Katja Felle: Distortion of Visual / Simulation of Sound
Ravne Gallery, Ravne na Koroškem, Slovenia
4. 12. 2015 – 15. 1. 2016
Distortion. A deviation from the primary (manageable) state that is in the technological world manifested as a temporary disturbance, an error in the system or even as its permanent change. In the digital language this means the revelation of a medium which is supposed to stay transparent to the point of a utopian non-existence. A construct, adjusted for everyday undisturbed use collapses, the feelings of horror vacui and the sublime appear, but the moment is transient, the disturbances are eliminated, the errors are repaired, the system and devices replaceable. Katja Felle tries to record her own experience of technological fallibility on her canvases, which compared to the original medium promises a longer permanence. With this she prevents the furthering of belief in the perfect instance of technology as a new Holy Grail.
Visible. People perceive reality firstly and above all through the visual and it is not a coincidence that the digital language of the new media too has been translated in a graphically aesthetic form that is comprehensible and easy on the eye. The artist shows it as what it really is – a virtual reality trying to convince us that through it we can live a faster and more informed life. We actually can, in fact, transmit our lives in a new sphere or with the help of social networks even create surrogate lives and pantomimic bodies with which we can live. The discrepancy between the two, which is often a consequence of such transmission, can cause a traumatic experience of one’s self. The disturbances also arise when the same issues are being transferred to the painting medium. Namely, the characteristics of painting materials demand specific grips and by that produce effects that are very different from the technological ones. The artist is not hiding them; on the contrary – she is additionally emphasising them. The painting is dripping, leaking, running, the lines are occasionally interrupted, we can see the strokes of a brush. The work of Katja Felle is – if we are only attentive enough – reminding us that we are still remaining in a physical and not virtual world.
Simulation. Katja Felle’s art pieces are foremost simulations of the technological and its fallibility. They are the appropriation of what contemporary humans encounter, but in a way the artist’s own memorandum of her excursus from the real into the virtual and vice versa. They are the creation of disturbances where before there were none. They are opening the field for discourse where it was interrupted. Silenced.

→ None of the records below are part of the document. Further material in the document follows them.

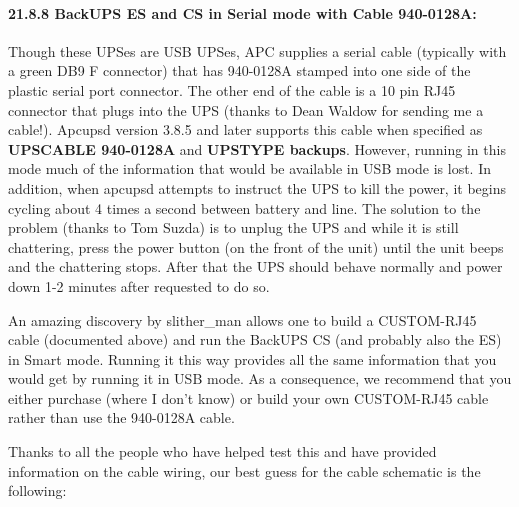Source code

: \label{BackUPS-ES-and-CS-in-Serial-mode-with-Cable-940_002d0128A}

\paragraph*{21.8.8 BackUPS ES and CS in Serial mode with Cable 940-0128A:}

\label{index-BackUPS-ES-211}
\label{index-Cables-212}
Though these UPSes are USB UPSes, APC supplies a serial cable (typically with
a green DB9 F connector) that has 940-0128A stamped into one side of the
plastic serial port connector. The other end of the cable is a 10 pin RJ45
connector that plugs into the UPS (thanks to Dean Waldow for sending me a
cable!). Apcupsd version 3.8.5 and later supports this cable when specified as
{\bf UPSCABLE 940-0128A} and {\bf UPSTYPE backups}. However, running in this
mode much of the information that would be available in USB mode is lost. In
addition, when apcupsd attempts to instruct the UPS to kill the power, it
begins cycling about 4 times a second between battery and line. The solution
to the problem (thanks to Tom Suzda) is to unplug the UPS and while it is
still chattering, press the power button (on the front of the unit) until the
unit beeps and the chattering stops. After that the UPS should behave normally
and power down 1-2 minutes after requested to do so.  

An amazing discovery by slither\_man allows one to build a CUSTOM-RJ45 cable
(documented above) and run the BackUPS CS (and probably also the ES) in Smart
mode. Running it this way provides all the same information that you would get
by running it in USB mode. As a consequence, we recommend that you either
purchase (where I don't know) or build your own CUSTOM-RJ45 cable rather than
use the 940-0128A cable.  

Thanks to all the people who have helped test this and have provided
information on the cable wiring, our best guess for the cable schematic is the
following: 

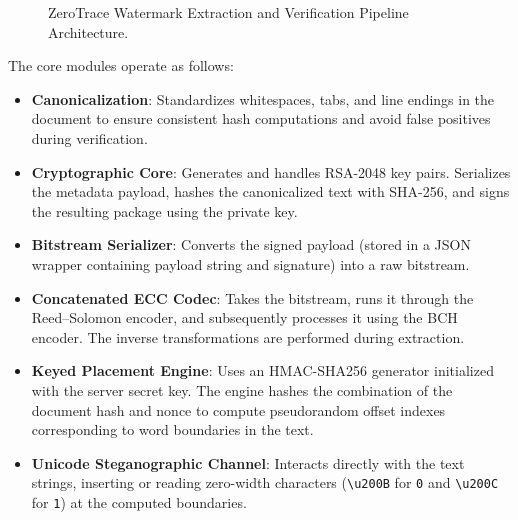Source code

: \documentclass[conference]{IEEEtran}
\begin{document}
\begin{figure}[htbp]
\caption{ZeroTrace Watermark Extraction and Verification Pipeline Architecture.}
\label{fig:extract_pipeline}
\end{figure}

The core modules operate as follows:
\begin{itemize}
    \item \textbf{Canonicalization}: Standardizes whitespaces, tabs, and line endings in the document to ensure consistent hash computations and avoid false positives during verification.
    \item \textbf{Cryptographic Core}: Generates and handles RSA-2048 key pairs. Serializes the metadata payload, hashes the canonicalized text with SHA-256, and signs the resulting package using the private key.
    \item \textbf{Bitstream Serializer}: Converts the signed payload (stored in a JSON wrapper containing payload string and signature) into a raw bitstream.
    \item \textbf{Concatenated ECC Codec}: Takes the bitstream, runs it through the Reed--Solomon encoder, and subsequently processes it using the BCH encoder. The inverse transformations are performed during extraction.
    \item \textbf{Keyed Placement Engine}: Uses an HMAC-SHA256 generator initialized with the server secret key. The engine hashes the combination of the document hash and nonce to compute pseudorandom offset indexes corresponding to word boundaries in the text.
    \item \textbf{Unicode Steganographic Channel}: Interacts directly with the text strings, inserting or reading zero-width characters (\texttt{\textbackslash u200B} for \texttt{0} and \texttt{\textbackslash u200C} for \texttt{1}) at the computed boundaries.
\end{itemize}
\end{document}
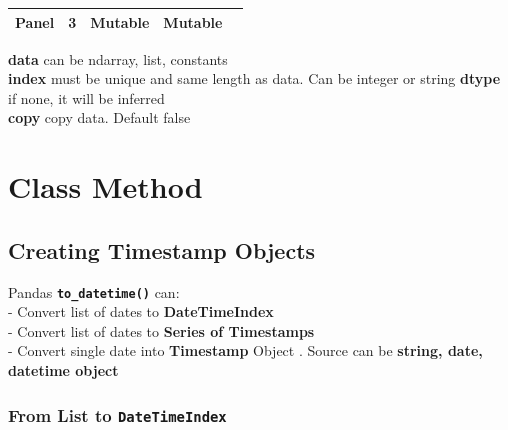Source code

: \documentclass[
]{book}
\begin{document}
\begin{longtable}[]{@{}lllll@{}}
\begin{minipage}[t]{0.10\columnwidth}\raggedright
Panel\strut
\end{minipage} & \begin{minipage}[t]{0.10\columnwidth}\raggedright
3\strut
\end{minipage} & \begin{minipage}[t]{0.10\columnwidth}\raggedright
Mutable\strut
\end{minipage} & \begin{minipage}[t]{0.08\columnwidth}\raggedright
Mutable\strut
\end{minipage} & \begin{minipage}[t]{0.48\columnwidth}\raggedright
\strut
\end{minipage}\tabularnewline
\bottomrule
\end{longtable}

\textbf{data} can be ndarray, list, constants\\
\textbf{index} must be unique and same length as data. Can be integer or string \textbf{dtype} if none, it will be inferred\\
\textbf{copy} copy data. Default false

\hypertarget{class-method-4}{%
\section{Class Method}\label{class-method-4}}

\hypertarget{creating-timestamp-objects}{%
\subsection{Creating Timestamp Objects}\label{creating-timestamp-objects}}

Pandas \textbf{\texttt{to\_datetime()}} can:\\
- Convert list of dates to \textbf{DateTimeIndex}\\
- Convert list of dates to \textbf{Series of Timestamps}\\
- Convert single date into \textbf{Timestamp} Object . Source can be \textbf{string, date, datetime object}

\hypertarget{from-list-to-datetimeindex}{%
\subsubsection{\texorpdfstring{From List to \texttt{DateTimeIndex}}{From List to DateTimeIndex}}\label{from-list-to-datetimeindex}}
\end{document}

Sound. And exactly the discourse or the dialog is the field most connected with the verbal and is the association to the auditive area. As the second most important sense it opens a more genuine sensory experience, which the new technology grasps completely, and in the form of noise it intentionally or unintentionally also includes it in its working. Click, beep, siren, row and bustle are only a few of the most representative sounds connected to the notifications or warnings, for which the artist anticipates that will by the visual experience of her works with the help of association be awaken from the unconscious.